Data Source Plugin Name

Configuration - DATA_SOURCE_PLUGIN_NAME¶

Description¶

Determines the data source plugin Skippr uses for data ingestion.

Default Value¶

No default value. This configuration must be specified explicitly.

Example Values¶

"stdin": Skippr ingests data from the standard input stream.
"s3": Skippr ingests data from an S3 bucket.
"s3_inventory": Skippr ingests data from an S3 inventory.
Any unsupported value will return a console message: "Plugin {plugin_name} not supported".

Detailed Description¶

The DATA_SOURCE_PLUGIN_NAME configuration instructs Skippr on the source of data for ingestion. Depending on the value of DATA_SOURCE_PLUGIN_NAME, Skippr employs the corresponding data source plugin for data ingestion.

If the configuration is set to "stdin", the data is read from the standard input stream. This allows you to pipe data from other processes directly into Skippr for processing.

If the value is set to "s3", Skippr connects to an Amazon S3 bucket as the data source. It will read and ingest files stored in the specified S3 bucket.

For "s3_inventory", Skippr uses an S3 inventory as the data source. An S3 inventory provides a scheduled alternative to listing all objects in an S3 bucket. Skippr can parse this inventory to understand what data is available for ingestion.

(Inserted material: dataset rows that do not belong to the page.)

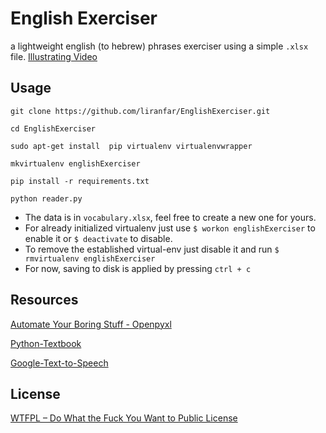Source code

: # English Exerciser
a lightweight english (to hebrew) phrases exerciser using a simple `.xlsx` file.
[Illustrating Video](https://www.youtube.com/watch?v=aLY7kbo6s2w)

##  Usage
    git clone https://github.com/liranfar/EnglishExerciser.git

    cd EnglishExerciser

    sudo apt-get install  pip virtualenv virtualenvwrapper
    
    mkvirtualenv englishExerciser
    
    pip install -r requirements.txt
    
    python reader.py

* The data is in `vocabulary.xlsx`, feel free to create a new one for yours.
* For already initialized virtualenv just use `$ workon englishExerciser` to enable it or `$ deactivate` to disable.
* To remove the established virtual-env just disable it and run `$ rmvirtualenv englishExerciser`
* For now, saving to disk is applied by pressing `ctrl + c`
## Resources
[Automate Your Boring Stuff - Openpyxl](https://automatetheboringstuff.com/chapter12/)

[Python-Textbook](https://python-textbok.readthedocs.io/en/1.0/Object_Oriented_Programming.html)

[Google-Text-to-Speech](https://github.com/pndurette/gTTS)

## License

[WTFPL – Do What the Fuck You Want to Public License](http://www.wtfpl.net)

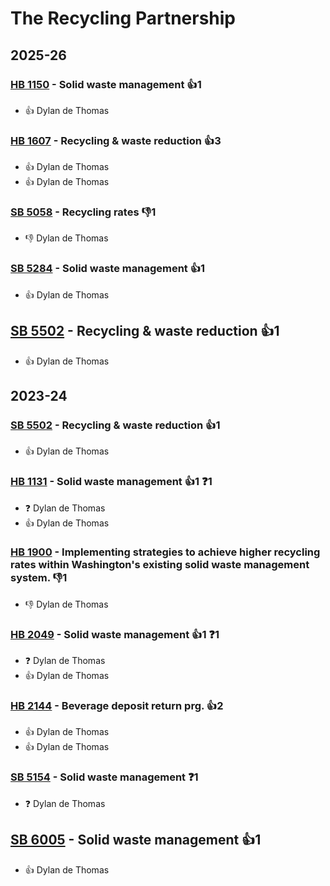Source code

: # The Recycling Partnership
## 2025-26

### [HB 1150](/bill/2025-26/hb/1150/) - Solid waste management 👍1  
* 👍 Dylan de Thomas

### [HB 1607](/bill/2025-26/hb/1607/) - Recycling & waste reduction 👍3  
* 👍 Dylan de Thomas
* 👍 Dylan de Thomas

### [SB 5058](/bill/2025-26/sb/5058/) - Recycling rates  👎1 
* 👎 Dylan de Thomas

### [SB 5284](/bill/2025-26/sb/5284/) - Solid waste management 👍1  
* 👍 Dylan de Thomas

## [SB 5502](/bill/2025-26/sb/5502/) - Recycling & waste reduction 👍1  
* 👍 Dylan de Thomas

## 2023-24

### [SB 5502](/bill/2023-24/sb/5502/) - Recycling & waste reduction 👍1  
* 👍 Dylan de Thomas

### [HB 1131](/bill/2023-24/hb/1131/) - Solid waste management 👍1  ❓1
* ❓ Dylan de Thomas
* 👍 Dylan de Thomas

### [HB 1900](/bill/2023-24/hb/1900/) - Implementing strategies to achieve higher recycling rates within Washington's existing solid waste management system.  👎1 
* 👎 Dylan de Thomas

### [HB 2049](/bill/2023-24/hb/2049/) - Solid waste management 👍1  ❓1
* ❓ Dylan de Thomas
* 👍 Dylan de Thomas

### [HB 2144](/bill/2023-24/hb/2144/) - Beverage deposit return prg. 👍2  
* 👍 Dylan de Thomas
* 👍 Dylan de Thomas

### [SB 5154](/bill/2023-24/sb/5154/) - Solid waste management   ❓1
* ❓ Dylan de Thomas

## [SB 6005](/bill/2023-24/sb/6005/) - Solid waste management 👍1  
* 👍 Dylan de Thomas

In case of an unsupported value, a console message is printed indicating the plugin is not supported.

Considerations¶

The correct plugin must be installed and configured for Skippr to ingest data successfully. For example, the "s3" and "s3_inventory" plugins require appropriate AWS credentials and bucket names.
If ingesting data from "stdin", ensure that the data is properly formatted and compatible with the data parsers used in your Skippr pipeline.
Using "s3_inventory" as a source can be beneficial for large buckets where listing all objects is time and resource-intensive.
Unsupported values will not halt the program execution but will result in no data being ingested, which can affect subsequent steps in the data processing pipeline.
Be aware of any possible rate limits or access constraints on your data source to prevent potential issues during data ingestion.